The games contain 1ups in the shape of Kawase's pink rucksack but no other collectibles are present.

==Games==
- Umihara Kawase is the first game in the series released in 1994 for the Super Famicom. It was originally in development for the X68000. Umihara Kawase contains a total of 49 fields of which four are exit fields and six are boss fields. The game makes good use of the SFC's colour palette for digitized photographic backgrounds. The rope physics sometimes strain the Super Famicom's CPU, leading to slowdown, but this is rare. The game permits saving speedruns, establishing such play as a principal feature of the series. The game, along with Shun, was ported for PC in 2015. The slowdown from the Super Famicom version is no longer present though the game remains largely the same with the addition of a practice mode.
- Umihara Kawase Shun is the second game in the series. It was released in 1997 for the PlayStation and developed by the same team as the original. The move to a 3D side-on game world with the PlayStation launch of Shun opened up the fields to more complex layouts using a great deal of angled and jutting blocks. The move to a 3D game world was not universally welcomed, however, as it decreases the ease with which the player can identify the exact point in space where platforms begin and end. Slightly adjusted line physics (the rope is shorter, but more elastic and springy), along with no presence of slowdown, are the other main notable changes from its predecessor. The game received several re-releases and ports: Umihara Kawase Shun ~second edition~ Maruan Series 1, a version without in-game advertising, Umihara Kawase Portable for PlayStation Portable, and Umihara Kawase Shun ~second edition~ Kanzenban for Nintendo DS. It got a worldwide release for Microsoft Windows in 2015.
- Sayonara Umihara Kawase is the third game in the series, initially localized as Yumi's Odd Odyssey, was released in Japan in June 2013 for the Nintendo 3DS. Half of the original staff were involved in its development. The gameplay is similar to past games. The game includes a cast of playable characters including a younger Kawase, her classic self, her future descendant named Noko Yokoyama, and her childhood friend Emiko.
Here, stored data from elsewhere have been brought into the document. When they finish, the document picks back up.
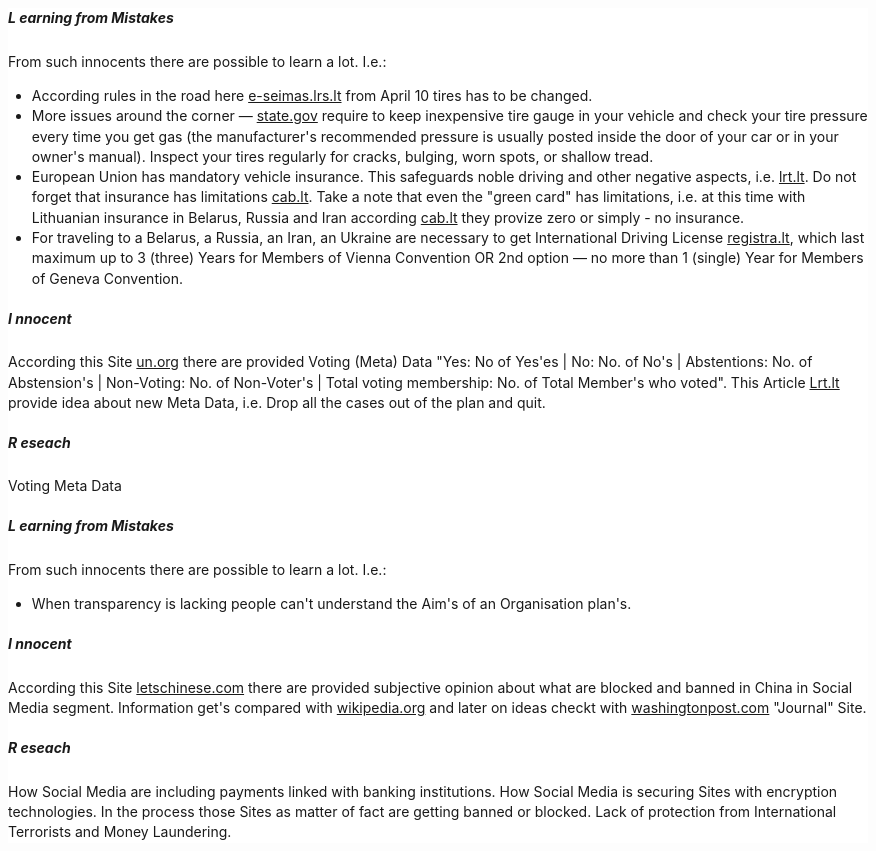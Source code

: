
 ```

```
##### L earning from Mistakes 

From such innocents there are possible to learn a lot. I.e.:
* According rules in the road here [e-seimas.lrs.lt](https://e-seimas.lrs.lt/portal/legalAct/lt/TAD/TAIS.203613) from April 10 tires has to be changed.
* More issues around the corner — [state.gov](https://2009-2017.state.gov/documents/organization/234570.pdf) require to keep inexpensive tire gauge in your vehicle and check your tire pressure every time you get gas (the manufacturer's recommended pressure is usually posted inside the door of your car or in your owner's manual). Inspect your tires regularly for cracks, bulging, worn spots, or shallow tread.
* European Union has mandatory vehicle insurance. This safeguards noble driving and other negative aspects, i.e. [lrt.lt](https://www.lrt.lt/naujienos/eismas/7/2231745/pavasaris-isbudina-ir-ilgapirscius-draudikai-perspeja-apie-daznejancias-automobiliu-ir-ju-daliu-vagystes). Do not forget that insurance has limitations [cab.lt](https://www.cab.lt/europos-ekonomines-erdves-valstybes/). Take a note that even the "green card" has limitations, i.e. at this time with Lithuanian insurance in Belarus, Russia and Iran according [cab.lt](https://www.cab.lt/ne-europos-ekonomines-erdves-valstybes/) they provize zero or simply - no insurance.
* For traveling to a Belarus, a Russia, an Iran, an Ukraine are necessary to get International Driving License [registra.lt](https://www.regitra.lt/tarptautiniu-vairuotojo-pazymejimu-isdavimas), which last maximum up to 3 (three) Years for Members of Vienna Convention OR 2nd option — no more than 1 (single) Year for Members of Geneva Convention.
```

```
##### I nnocent
According this Site [un.org](https://digitallibrary.un.org/search?ln=en&cc=Voting%20Data&p=&f=&rm=&sf=&so=d&rg=50&c=Voting%20Data&c=&of=hb&fti=0&fct__3=2024&fti=0) there are provided Voting (Meta) Data "Yes: No of Yes'es | No: No. of No's | Abstentions: No. of Abstension's | Non-Voting: No. of Non-Voter's | Total voting membership: No. of Total Member's who voted". This Article [Lrt.lt](https://www.lrt.lt/naujienos/pasaulyje/6/2231857/rusija-ir-kinija-vetavo-jt-saugumo-tarybos-rezoliucija-del-paliaubu-gazos-ruoze) provide idea about new Meta Data, i.e. Drop all the cases out of the plan and quit.
```

```
##### R eseach
Voting Meta Data 
```

```
##### L earning from Mistakes 

From such innocents there are possible to learn a lot. I.e.:
* When transparency is lacking people can't understand the Aim's of an Organisation plan's.
```

```
##### I nnocent
According this Site [letschinese.com](https://letschinese.com/telegram-china/) there are provided subjective opinion about what are blocked and banned in China in Social Media segment. Information get's compared with [wikipedia.org](https://en.wikipedia.org/wiki/Telegram_(software)) and later on ideas checkt with [washingtonpost.com](https://www.washingtonpost.com/news/the-intersect/wp/2015/11/23/the-secret-american-origins-of-telegram-the-encrypted-messaging-app-favored-by-the-islamic-state/) "Journal" Site.
```

```
##### R eseach
How Social Media are including payments linked with banking institutions.
How Social Media is securing Sites with encryption technologies.
In the process those Sites as matter of fact are getting banned or blocked.
Lack of protection from International Terrorists and Money Laundering.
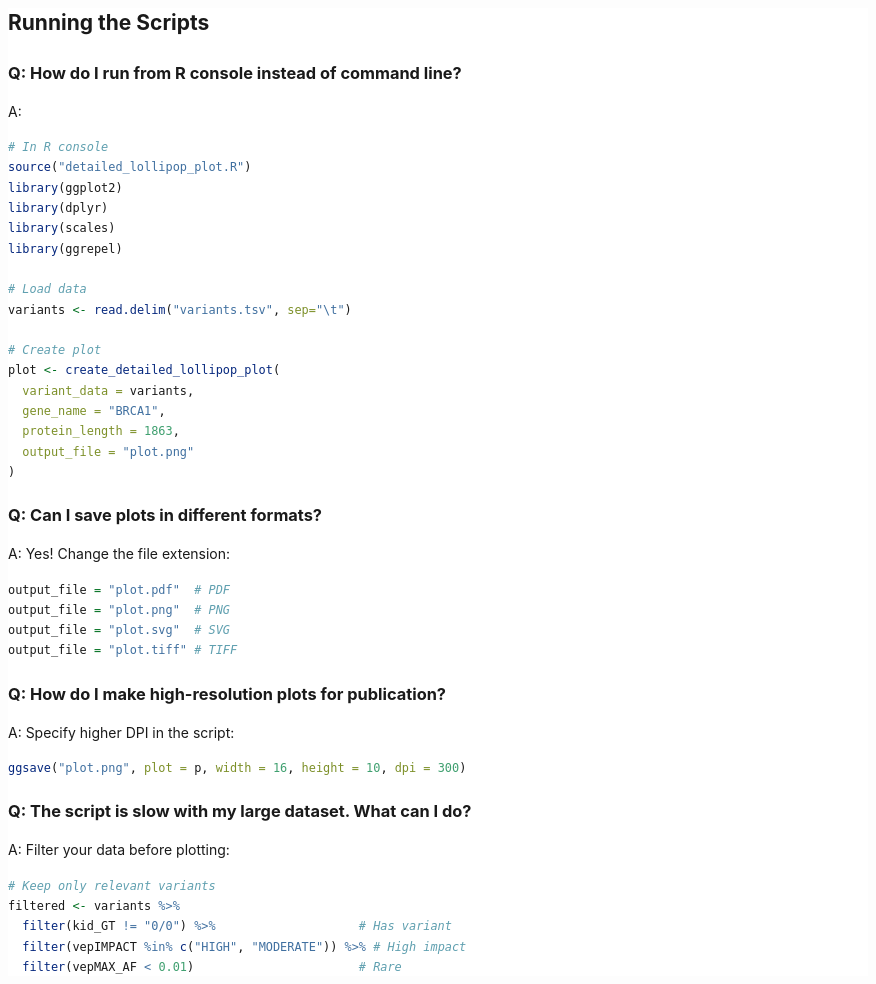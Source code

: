 ## Running the Scripts

### Q: How do I run from R console instead of command line?

A: 
```r
# In R console
source("detailed_lollipop_plot.R")
library(ggplot2)
library(dplyr)
library(scales)
library(ggrepel)

# Load data
variants <- read.delim("variants.tsv", sep="\t")

# Create plot
plot <- create_detailed_lollipop_plot(
  variant_data = variants,
  gene_name = "BRCA1",
  protein_length = 1863,
  output_file = "plot.png"
)
```

### Q: Can I save plots in different formats?

A: Yes! Change the file extension:
```r
output_file = "plot.pdf"  # PDF
output_file = "plot.png"  # PNG
output_file = "plot.svg"  # SVG
output_file = "plot.tiff" # TIFF
```

### Q: How do I make high-resolution plots for publication?

A: Specify higher DPI in the script:
```r
ggsave("plot.png", plot = p, width = 16, height = 10, dpi = 300)
```

### Q: The script is slow with my large dataset. What can I do?

A: Filter your data before plotting:
```r
# Keep only relevant variants
filtered <- variants %>%
  filter(kid_GT != "0/0") %>%                    # Has variant
  filter(vepIMPACT %in% c("HIGH", "MODERATE")) %>% # High impact
  filter(vepMAX_AF < 0.01)                       # Rare
```
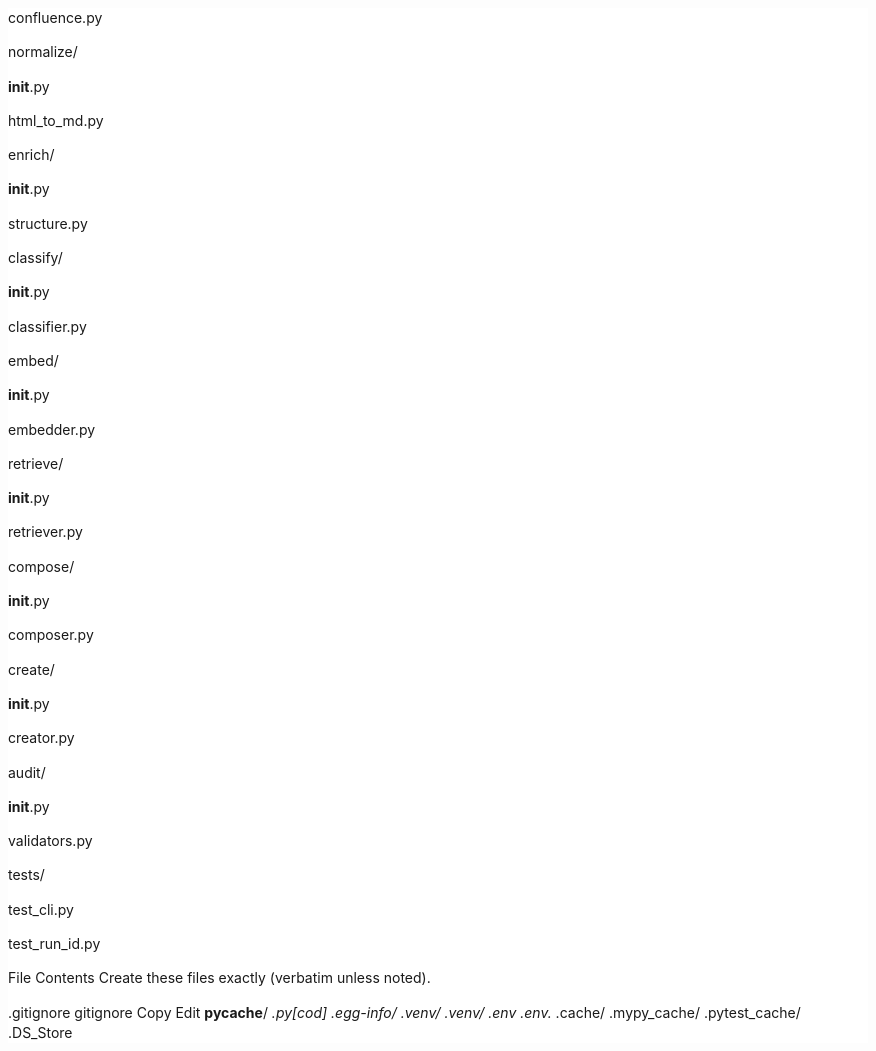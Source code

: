 confluence.py

normalize/

__init__.py

html_to_md.py

enrich/

__init__.py

structure.py

classify/

__init__.py

classifier.py

embed/

__init__.py

embedder.py

retrieve/

__init__.py

retriever.py

compose/

__init__.py

composer.py

create/

__init__.py

creator.py

audit/

__init__.py

validators.py

tests/

test_cli.py

test_run_id.py

File Contents
Create these files exactly (verbatim unless noted).

.gitignore
gitignore
Copy
Edit
__pycache__/
*.py[cod]
*.egg-info/
.venv/
.venv*/
.env
.env.*
.cache/
.mypy_cache/
.pytest_cache/
.DS_Store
The game was also the first in the series released outside of Asia, with Natsume Inc. publishing it in North America. Agatsuma Entertainment published the game for the European market under its original Japanese title, unlike the North American release. The game was released in North America, Europe and Australia exclusively for Nintendo eShop in March and April 2014, respectively.

- Umihara Kawase Fresh! (Japanese: 海腹川背 Fresh!), was released on Nintendo Switch in Japan in April 2019, and later in Europe and North America in July from Nicalis. The game was later released for PlayStation 4 in 2020 in Japan on April 23, May 15 in Europe, and October 30 in North America. A Microsoft Windows port of the game was released worldwide in May 2020.

==Other media==
- Umihara Kawase Hyper Technique guidebook (ISBN 4-7962-0273-0. Publication: 29 March 1995).
- Stray Sheep Volume 5 - Happy Angel (Toshinobu Kondo Personal Works). This edition of the Japanese illustration magazine contains works by Toshinobu Kondo, many of which are of Umihara Kawase (cover included).
- Umihara Kawase Shun Capture Guidebook (ISBN 4-900700-37-1. Publisher: T2 Publishing Co. Ltd. Publication: March 31, 1997). Full colour guide book includes gameplay basics, enemies, field maps with routes and "Toshinobu Kondo presents" artwork section.
- Umihara Kawase Shun Perfect Guide Book (ISBN 4-88199-337-2. Publisher: Shinseisha. Publication: March 1997). Full colour three part techniques section, monochrome field maps and guide.
- TECH PlayStation Extra CD-ROM magazine. The June, July and August 1997 issues (SLPM-80100, SLPM-80108, and SLPM-80117) of this Japanese publication contain 3 new fields each along with information on techniques required to complete them.
- Kawase, Noko and Emiko appear as playable characters in the crossover fighting game Blade Strangers. A second version of Kawase, "Summer Kawase", became playable in a later game update.
- Kawase appears as a playable character in the crossover puzzle game Crystal Crisis.